** Opening Data extracts block **

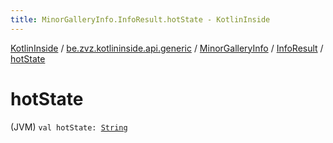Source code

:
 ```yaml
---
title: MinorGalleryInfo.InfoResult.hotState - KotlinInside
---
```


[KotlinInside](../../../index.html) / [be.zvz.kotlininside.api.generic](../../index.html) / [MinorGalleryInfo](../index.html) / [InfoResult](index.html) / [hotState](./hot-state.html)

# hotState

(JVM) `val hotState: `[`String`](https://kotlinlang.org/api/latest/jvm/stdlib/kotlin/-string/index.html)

** Closing Data extracts block **

▶ [Directions for this task]: Transcribe the listing exactly; skip the pictures.

▶ [Response below]:
Source code

:
 ```yaml
---
title: MinorGalleryInfo.InfoResult.hotState - KotlinInside
---
```


[KotlinInside](../../../index.html) / [be.zvz.kotlininside.api.generic](../../index.html) / [MinorGalleryInfo](../index.html) / [InfoResult](index.html) / [hotState](./hot-state.html)

# hotState

(JVM) `val hotState: `[`String`](https://kotlinlang.org/api/latest/jvm/stdlib/kotlin/-string/index.html)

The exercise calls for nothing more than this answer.